(Extracted records)
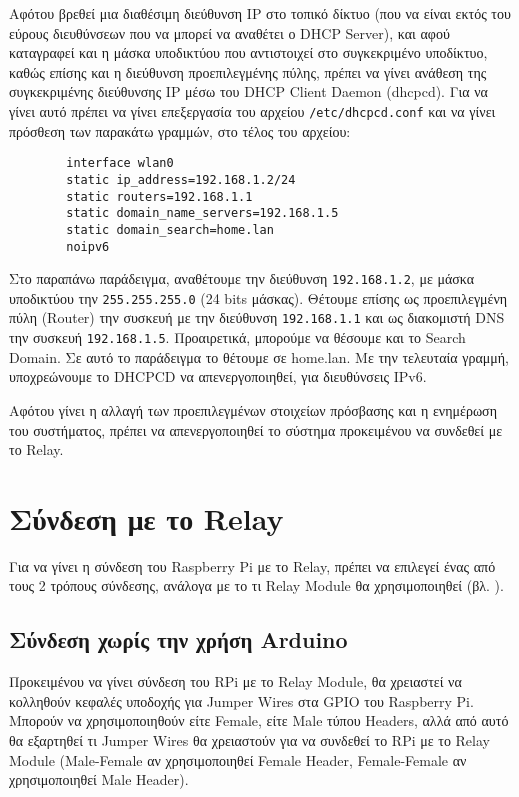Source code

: 		Αφότου βρεθεί μια διαθέσιμη διεύθυνση IP στο τοπικό δίκτυο (που να είναι εκτός του εύρους διευθύνσεων που να μπορεί να αναθέτει ο DHCP Server), και αφού καταγραφεί και η μάσκα υποδικτύου που αντιστοιχεί στο συγκεκριμένο υποδίκτυο, καθώς επίσης και η διεύθυνση προεπιλεγμένης πύλης, πρέπει να γίνει ανάθεση της συγκεκριμένης διεύθυνσης IP μέσω του DHCP Client Daemon (dhcpcd). Για να γίνει αυτό πρέπει να γίνει επεξεργασία του αρχείου \verb|/etc/dhcpcd.conf| και να γίνει πρόσθεση των παρακάτω γραμμών, στο τέλος του αρχείου:

		\begin{lstlisting}
		interface wlan0
		static ip_address=192.168.1.2/24
		static routers=192.168.1.1
		static domain_name_servers=192.168.1.5
		static domain_search=home.lan
		noipv6\end{lstlisting}

		Στο παραπάνω παράδειγμα, αναθέτουμε την διεύθυνση \verb|192.168.1.2|, με μάσκα υποδικτύου την \verb|255.255.255.0| (24 bits μάσκας). Θέτουμε επίσης ως προεπιλεγμένη πύλη (Router) την συσκευή με την διεύθυνση \verb|192.168.1.1| και ως διακομιστή DNS την συσκευή \verb|192.168.1.5|. Προαιρετικά, μπορούμε να θέσουμε και το Search Domain. Σε αυτό το παράδειγμα το θέτουμε σε home.lan. Με την τελευταία γραμμή, υποχρεώνουμε το DHCPCD να απενεργοποιηθεί, για διευθύνσεις IPv6.

	Αφότου γίνει η αλλαγή των προεπιλεγμένων στοιχείων πρόσβασης και η ενημέρωση του συστήματος, πρέπει να απενεργοποιηθεί το σύστημα προκειμένου να συνδεθεί με το Relay. 

\section{Σύνδεση με το Relay}
	Για να γίνει η σύνδεση του Raspberry Pi με το Relay, πρέπει να επιλεγεί ένας από τους 2 τρόπους σύνδεσης, ανάλογα με το τι Relay Module θα χρησιμοποιηθεί (βλ. ).

	\subsection{Σύνδεση χωρίς την χρήση Arduino}
		\label{subsec:gpio_conn}
		Προκειμένου να γίνει σύνδεση του RPi με το Relay Module, θα χρειαστεί να κολληθούν κεφαλές υποδοχής για Jumper Wires στα GPIO του Raspberry Pi. Μπορούν να χρησιμοποιηθούν είτε Female, είτε Male τύπου Headers, αλλά από αυτό θα εξαρτηθεί τι Jumper Wires θα χρειαστούν για να συνδεθεί το RPi με το Relay Module (Male-Female αν χρησιμοποιηθεί Female Header, Female-Female αν χρησιμοποιηθεί Male Header).

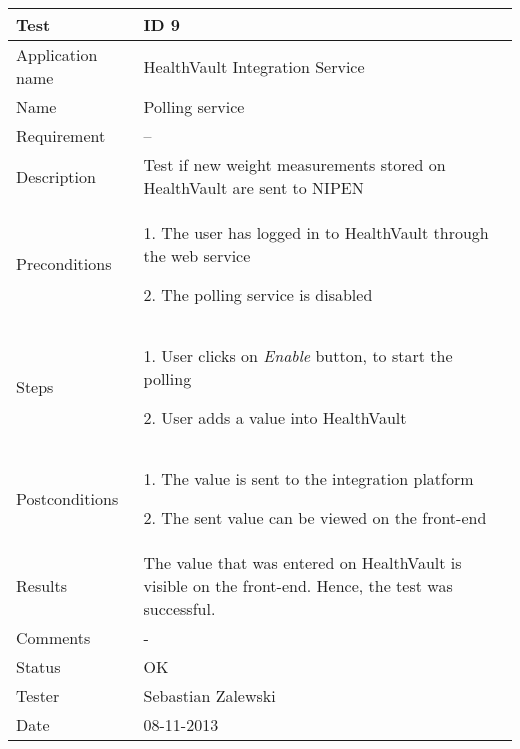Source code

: \begin{table}
\begin{center}
\begin{tabular}{ | l | p{10cm} | }
	\hline
	\textbf{Test}	&	\textbf{ID 9} \\
	\hline\noalign{\smallskip}\noalign{\smallskip}\hline
	Application name	& HealthVault Integration Service \\
	Name				& Polling service \\
	Requirement			& -- \\
	Description			& Test if new weight measurements stored on HealthVault are sent to NIPEN \\
	Preconditions		&	\par 1. The user has logged in to HealthVault through the web service
							\par 2. The polling service is disabled \\
	Steps 				&	\par 1. User clicks on \textit{Enable} button, to start the polling 
							\par 2. User adds a value into HealthVault \\
	Postconditions		&	\par 1. The value is sent to the integration platform
							\par 2. The sent value can be viewed on the front-end \\
	Results				& The value that was entered on HealthVault is visible on the front-end.
						  Hence, the test was successful. \\
	Comments			& - \\
	Status				& OK \\
	Tester				& Sebastian Zalewski \\
	Date				& 08-11-2013 \\
	\hline
\end{tabular}
\end{center}
\end{table}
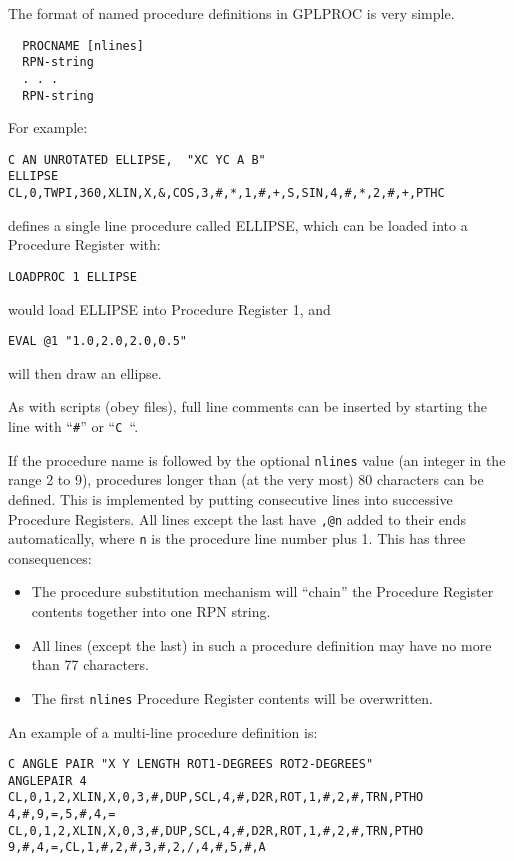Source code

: \documentclass[a4paper,twoside,11pt]{article}
\newcommand{\newpara}{\par\vspace{4mm}\noindent}
\begin{document}
\newpara
The format of named procedure definitions in GPLPROC is very simple.
\begin{lstlisting}
  PROCNAME [nlines]
  RPN-string
  . . .
  RPN-string
\end{lstlisting}

\newpara
For example:
\begin{lstlisting}
C AN UNROTATED ELLIPSE,  "XC YC A B"
ELLIPSE
CL,0,TWPI,360,XLIN,X,&,COS,3,#,*,1,#,+,S,SIN,4,#,*,2,#,+,PTHC
\end{lstlisting}
defines a single line procedure called ELLIPSE, which can be loaded into a Procedure Register
with:
\begin{lstlisting}
LOADPROC 1 ELLIPSE
\end{lstlisting}
would load ELLIPSE into Procedure Register 1, and
\begin{lstlisting}
EVAL @1 "1.0,2.0,2.0,0.5"
\end{lstlisting}
will then draw an ellipse.

\newpara
As with scripts (obey files), full line comments can be inserted by starting the line with
``\texttt{\#}'' or ``\texttt{C }``.

\newpara
If the procedure name is followed by the optional \texttt{nlines} value (an integer in the range 2 to 9),
procedures longer than (at the very most) 80 characters can be defined. This is implemented by putting
consecutive lines into successive Procedure Registers. All lines except the last have \texttt{,@n} added to their
ends automatically, where \texttt{n} is the procedure line number plus 1. This has three consequences:
\begin{itemize}
\item The procedure substitution mechanism will ``chain'' the Procedure Register contents together into one
  RPN string.
\item All lines (except the last) in such a procedure definition may have no more than 77 characters.
\item The first \texttt{nlines} Procedure Register contents will be overwritten.
\end{itemize}

\newpara
An example of a multi-line procedure definition is:
\begin{lstlisting}
C ANGLE PAIR "X Y LENGTH ROT1-DEGREES ROT2-DEGREES"
ANGLEPAIR 4
CL,0,1,2,XLIN,X,0,3,#,DUP,SCL,4,#,D2R,ROT,1,#,2,#,TRN,PTHO
4,#,9,=,5,#,4,=
CL,0,1,2,XLIN,X,0,3,#,DUP,SCL,4,#,D2R,ROT,1,#,2,#,TRN,PTHO
9,#,4,=,CL,1,#,2,#,3,#,2,/,4,#,5,#,A
\end{lstlisting}
\end{document}
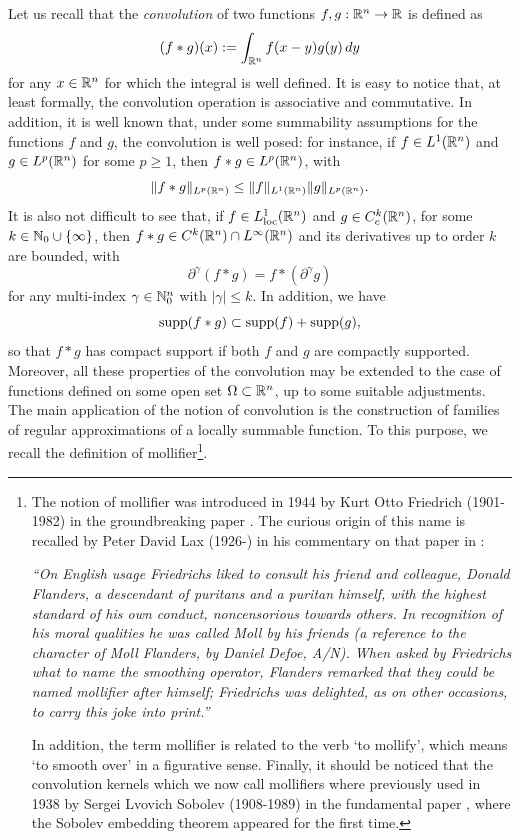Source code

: Let us recall that the {\em convolution} of two functions $f, g : \mathbb{R}^{n} \to \mathbb{R}$ is defined as 
\begin{equation*}
(f \ast g)(x) := \int_{\mathbb{R}^{n}} f(x - y) g(y) \, dy
\end{equation*}
for any $x \in \mathbb{R}^{n}$ for which the integral is well defined. It is easy to notice that, at least formally, the convolution operation is associative and commutative. In addition, it is well known that, under some summability assumptions for the functions $f$ and $g$, the convolution is well posed: for instance, if $f \in L^{1}(\mathbb{R}^{n})$ and $g \in L^{p}(\mathbb{R}^n)$ for some $p \ge 1$, then $f \ast g \in L^{p}(\mathbb{R}^{n})$, with $$\|f \ast g\|_{L^{p}(\mathbb{R}^{n})} \le \|f\|_{L^{1}(\mathbb{R}^{n})}\|g\|_{L^{p}(\mathbb{R}^{n})}.$$ 
It is also not difficult to see that, if $f \in L^{1}_{\rm loc}(\mathbb{R}^{n})$ and $g \in C_{c}^{k}(\mathbb{R}^{n})$, for some $k \in \mathbb{N}_{0} \cup \{\infty\}$, then $f\ast g \in C^{k}(\mathbb{R}^{n}) \cap L^{\infty}(\mathbb{R}^{n})$ and its derivatives up to order $k$ are bounded, with
\begin{equation*}
\partial^{\gamma} (f \ast g) = f \ast (\partial^{\gamma} g)
\end{equation*}
for any multi-index $\gamma \in \mathbb{N}_{0}^{n}$ with $|\gamma|\le k$. In addition, we have
\begin{equation*}
\operatorname{supp}(f \ast g) \subset \operatorname{supp}(f) + \operatorname{supp}(g),
\end{equation*}
so that $f \ast g$ has compact support if both $f$ and $g$ are compactly supported. Moreover, all these properties of the convolution may be extended to the case of functions defined on some open set $\Omega \subset \mathbb{R}^{n}$, up to some suitable adjustments. 
The main application of the notion of convolution is the construction of families of regular approximations of a locally summable function. To this purpose, we recall the definition of mollifier\footnote{The notion of mollifier was introduced in 1944 by Kurt Otto Friedrich (1901-1982) in the groundbreaking paper \cite{MR9701}. The curious origin of this name is recalled by Peter David Lax (1926-) in his commentary on that paper in  \cite{MR897749}: 

{\em ``On English usage Friedrichs liked to consult his friend and colleague, Donald Flanders, a descendant of puritans and a puritan himself, with the highest standard of his own conduct, noncensorious towards others. In recognition of his moral qualities he was called Moll by his friends {\rm (a reference to the character of Moll Flanders, by Daniel Defoe, A/N)}. When asked by Friedrichs what to name the smoothing operator, Flanders remarked that they could be named mollifier after himself; Friedrichs was delighted, as on other occasions, to carry this joke into print.''}

In addition, the term mollifier is related to the verb `to mollify', which means `to smooth over' in a figurative sense. Finally, it should be noticed that the convolution kernels which we now call mollifiers where previously used in 1938 by Sergei Lvovich Sobolev (1908-1989) in the fundamental paper \cite{soboleff1938theoreme}, where the Sobolev embedding theorem appeared for the first time.}.

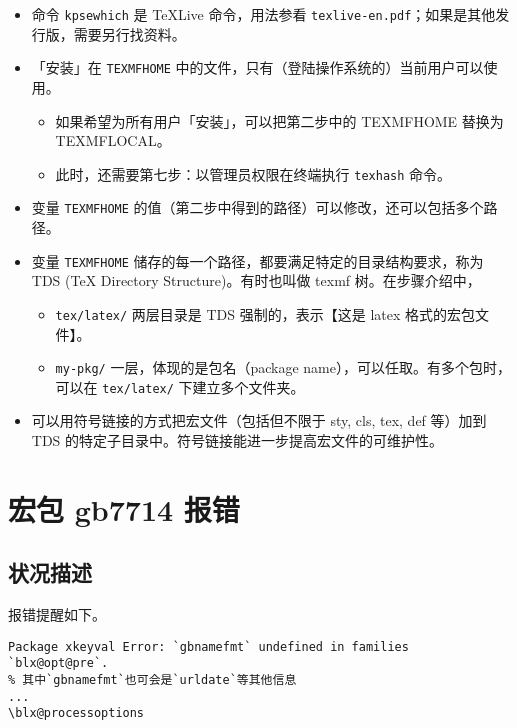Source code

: \documentclass[../Main/thesis.tex]{subfiles}
\begin{document}
\begin{itemize}
\item
  命令 \texttt{kpsewhich} 是 \TeX Live 命令，用法参看
  \texttt{texlive-en.pdf}；如果是其他发行版，需要另行找资料。
\item
  「安装」在 \texttt{TEXMFHOME}
  中的文件，只有（登陆操作系统的）当前用户可以使用。

  \begin{itemize}
  \item
    如果希望为所有用户「安装」，可以把第二步中的 TEXMFHOME 替换为
    TEXMFLOCAL。
  \item
    此时，还需要第七步：以管理员权限在终端执行 \texttt{texhash} 命令。
  \end{itemize}
\item
  变量 \texttt{TEXMFHOME}
  的值（第二步中得到的路径）可以修改，还可以包括多个路径。
\item
  变量 \texttt{TEXMFHOME}
  储存的每一个路径，都要满足特定的目录结构要求，称为 TDS (TeX Directory
  Structure)。有时也叫做 texmf 树。在步骤介绍中，

  \begin{itemize}
  \item
    \texttt{tex/latex/} 两层目录是 TDS 强制的，表示【这是 latex
    格式的宏包文件】。
  \item
    \texttt{my-pkg/} 一层，体现的是包名（package
    name），可以任取。有多个包时，可以在 \texttt{tex/latex/}
    下建立多个文件夹。
  \end{itemize}
\item
  可以用符号链接的方式把宏文件（包括但不限于 sty, cls, tex, def 等）加到
  TDS 的特定子目录中。符号链接能进一步提高宏文件的可维护性。
\end{itemize}

\section{宏包 gb7714 报错}

\subsection{状况描述}

报错提醒如下。

\begin{verbatim}
Package xkeyval Error: `gbnamefmt` undefined in families `blx@opt@pre`.
% 其中`gbnamefmt`也可会是`urldate`等其他信息
...
\blx@processoptions
\end{verbatim}
\end{document}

EXERCISE ▸ Which lines of the data contain the string "gamma"? Copy each one.

WRITTEN ANSWER ▸
\partial^{\gamma} (f \ast g) = f \ast (\partial^{\gamma} g)
for any multi-index $\gamma \in \mathbb{N}_{0}^{n}$ with $|\gamma|\le k$. In addition, we have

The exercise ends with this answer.